BEGIN Exercise data
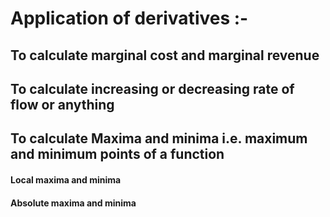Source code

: # Application of derivatives :-

## To calculate marginal cost and marginal revenue
## To calculate increasing or decreasing rate of flow or anything
## To calculate Maxima and minima i.e. maximum and minimum points of a function
#### Local maxima and minima
#### Absolute maxima and minima
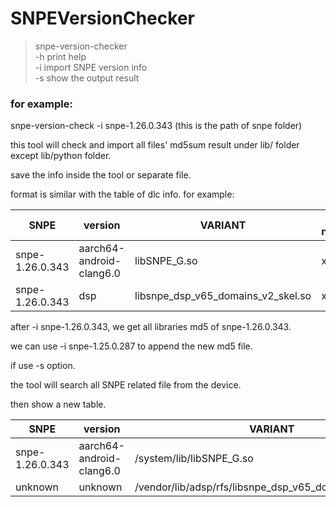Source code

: # SNPEVersionChecker

> snpe-version-checker  
>    -h print help  
>    -i import SNPE version info  
>    -s show the output result  

 

### for example:

snpe-version-check -i snpe-1.26.0.343 (this is the path of snpe folder)

this tool will check and import all files' md5sum result under lib/ folder except lib/python folder.

save the info inside the tool or separate file.

format is similar  with the table of dlc info. for example:

 
|SNPE |version|	VARIANT	|file name	|md5sum|  
| ------ | ------ | ------ | ------ | ---|
|snpe-1.26.0.343	|aarch64-android-clang6.0|	libSNPE_G.so	|xxxx|
snpe-1.26.0.343	|dsp|	libsnpe_dsp_v65_domains_v2_skel.so|	xxxx
 

after -i snpe-1.26.0.343, we get all libraries md5 of snpe-1.26.0.343.

we can use -i snpe-1.25.0.287 to append the new md5 file.

 

if use -s option.

the tool will search all SNPE related file from the device.

then show a new table.

SNPE |version|	VARIANT|	path	|md5sum
--|--|--|--|--
snpe-1.26.0.343|	aarch64-android-clang6.0	|/system/lib/libSNPE_G.so	|xxxx
unknown|	unknown	|/vendor/lib/adsp/rfs/libsnpe_dsp_v65_domains_v2_skel.so|	xxxx
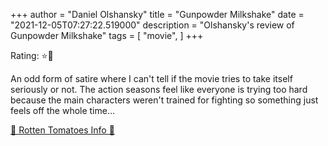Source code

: +++
author = "Daniel Olshansky"
title = "Gunpowder Milkshake"
date = "2021-12-05T07:27:22.519000"
description = "Olshansky's review of Gunpowder Milkshake"
tags = [
    "movie",
]
+++

Rating: ⭐🌟

An odd form of satire where I can't tell if the movie tries to take itself seriously or not. The action seasons feel like everyone is trying too hard because the main characters weren't trained for fighting so something just feels off the whole time...

[🍅 Rotten Tomatoes Info 🍅](https://www.rottentomatoes.com//m/gunpowder_milkshake)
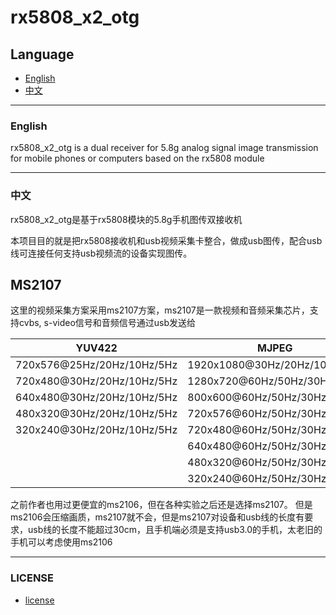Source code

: # rx5808_x2_otg

## Language

- [English](#english)
- [中文](#中文)

---

### English

rx5808_x2_otg is a dual receiver for 5.8g analog signal image transmission for mobile phones or computers based on the rx5808 module

---

### 中文

rx5808_x2_otg是基于rx5808模块的5.8g手机图传双接收机

本项目目的就是把rx5808接收机和usb视频采集卡整合，做成usb图传，配合usb线可连接任何支持usb视频流的设备实现图传。

## MS2107

这里的视频采集方案采用ms2107方案，ms2107是一款视频和音频采集芯片，支持cvbs, s-video信号和音频信号通过usb发送给

<div align="center">

| YUV422  | MJPEG |
| ---------- | -----------|
| 720x576@25Hz/20Hz/10Hz/5Hz | 1920x1080@30Hz/20Hz/10Hz/5Hz |
| 720x480@30Hz/20Hz/10Hz/5Hz | 1280x720@60Hz/50Hz/30Hz/10Hz |
| 640x480@30Hz/20Hz/10Hz/5Hz | 800x600@60Hz/50Hz/30Hz/10Hz |
| 480x320@30Hz/20Hz/10Hz/5Hz | 720x576@60Hz/50Hz/30Hz/10Hz |
| 320x240@30Hz/20Hz/10Hz/5Hz | 720x480@60Hz/50Hz/30Hz/10Hz |
|  | 640x480@60Hz/50Hz/30Hz/10Hz |
|  | 480x320@60Hz/50Hz/30Hz/10Hz |
|  | 320x240@60Hz/50Hz/30Hz/10Hz |

</div>

之前作者也用过更便宜的ms2106，但在各种实验之后还是选择ms2107。
但是ms2106会压缩画质，ms2107就不会，但是ms2107对设备和usb线的长度有要求，usb线的长度不能超过30cm，且手机端必须是支持usb3.0的手机，太老旧的手机可以考虑使用ms2106

---

### LICENSE

- [license](LICENSE)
END Exercise data
Exercise directions> Filter the entries down to the lines holding the string "movie". Copy each of those lines.

Response area>
    "movie",
An odd form of satire where I can't tell if the movie tries to take itself seriously or not. The action seasons feel like everyone is trying too hard because the main characters weren't trained for fighting so something just feels off the whole time...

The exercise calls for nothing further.